> What is needed:
Exactly as written, return all the data, leaving its pictures behind.

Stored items
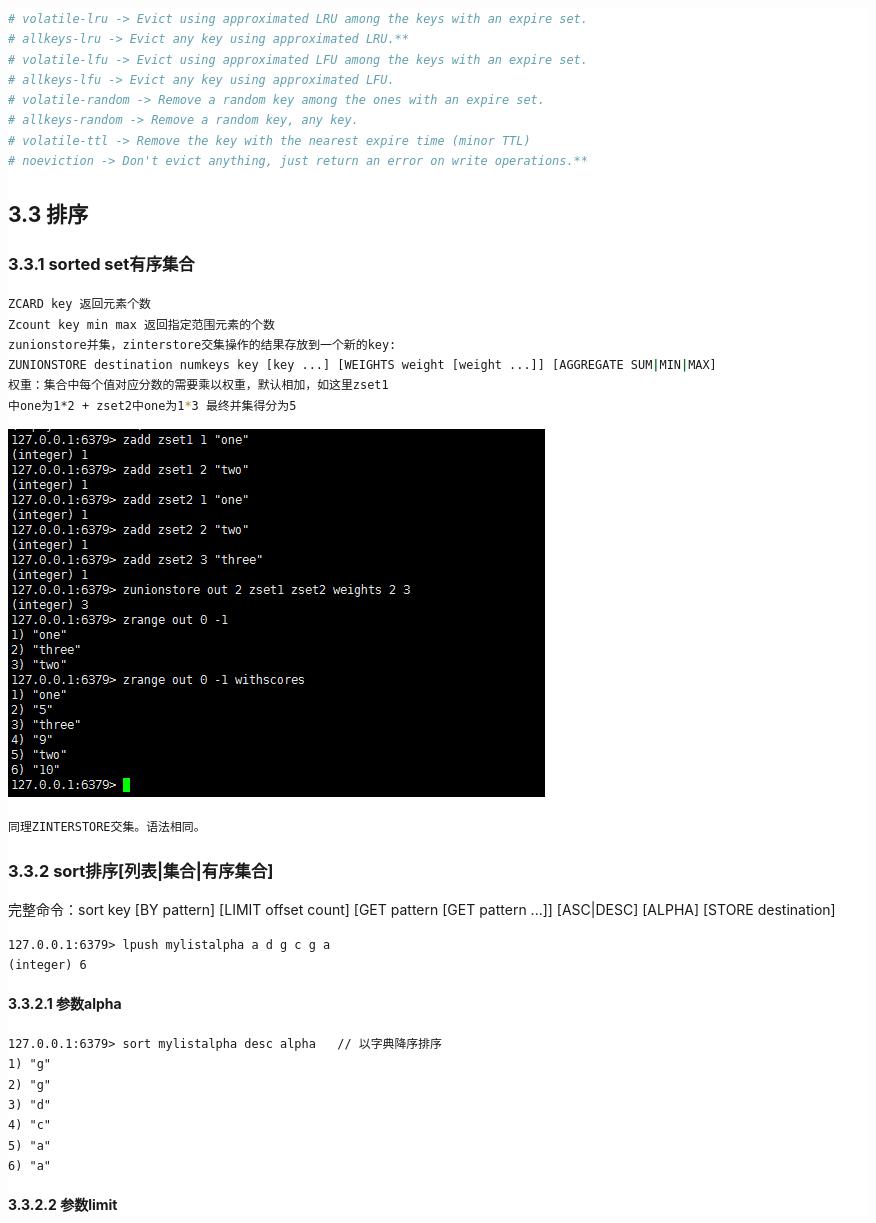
 ```sh 
# volatile-lru -> Evict using approximated LRU among the keys with an expire set.
# allkeys-lru -> Evict any key using approximated LRU.**
# volatile-lfu -> Evict using approximated LFU among the keys with an expire set.
# allkeys-lfu -> Evict any key using approximated LFU.
# volatile-random -> Remove a random key among the ones with an expire set.
# allkeys-random -> Remove a random key, any key.
# volatile-ttl -> Remove the key with the nearest expire time (minor TTL)
# noeviction -> Don't evict anything, just return an error on write operations.**
```
## 3.3  排序

### 3.3.1            sorted set有序集合
```sh 
ZCARD key 返回元素个数
Zcount key min max 返回指定范围元素的个数
zunionstore并集，zinterstore交集操作的结果存放到一个新的key:
ZUNIONSTORE destination numkeys key [key ...] [WEIGHTS weight [weight ...]] [AGGREGATE SUM|MIN|MAX]
权重：集合中每个值对应分数的需要乘以权重，默认相加，如这里zset1
中one为1*2 + zset2中one为1*3 最终并集得分为5
```
![](assets/sourtedset.png)

```
同理ZINTERSTORE交集。语法相同。
```
### 3.3.2            sort排序[列表|集合|有序集合]
完整命令：sort key [BY pattern] [LIMIT offset count] [GET pattern [GET pattern ...]] [ASC|DESC] [ALPHA] [STORE destination]

```
127.0.0.1:6379> lpush mylistalpha a d g c g a
(integer) 6
```
#### 3.3.2.1      参数alpha
```
127.0.0.1:6379> sort mylistalpha desc alpha   // 以字典降序排序
1) "g"
2) "g"
3) "d"
4) "c"
5) "a"
6) "a"
```
#### 3.3.2.2      参数limit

> Response area:
 ```sh 
# volatile-lru -> Evict using approximated LRU among the keys with an expire set.
# allkeys-lru -> Evict any key using approximated LRU.**
# volatile-lfu -> Evict using approximated LFU among the keys with an expire set.
# allkeys-lfu -> Evict any key using approximated LFU.
# volatile-random -> Remove a random key among the ones with an expire set.
# allkeys-random -> Remove a random key, any key.
# volatile-ttl -> Remove the key with the nearest expire time (minor TTL)
# noeviction -> Don't evict anything, just return an error on write operations.**
```
## 3.3  排序

### 3.3.1            sorted set有序集合
```sh 
ZCARD key 返回元素个数
Zcount key min max 返回指定范围元素的个数
zunionstore并集，zinterstore交集操作的结果存放到一个新的key:
ZUNIONSTORE destination numkeys key [key ...] [WEIGHTS weight [weight ...]] [AGGREGATE SUM|MIN|MAX]
权重：集合中每个值对应分数的需要乘以权重，默认相加，如这里zset1
中one为1*2 + zset2中one为1*3 最终并集得分为5
```
![](assets/sourtedset.png)

```
同理ZINTERSTORE交集。语法相同。
```
### 3.3.2            sort排序[列表|集合|有序集合]
完整命令：sort key [BY pattern] [LIMIT offset count] [GET pattern [GET pattern ...]] [ASC|DESC] [ALPHA] [STORE destination]

```
127.0.0.1:6379> lpush mylistalpha a d g c g a
(integer) 6
```
#### 3.3.2.1      参数alpha
```
127.0.0.1:6379> sort mylistalpha desc alpha   // 以字典降序排序
1) "g"
2) "g"
3) "d"
4) "c"
5) "a"
6) "a"
```
#### 3.3.2.2      参数limit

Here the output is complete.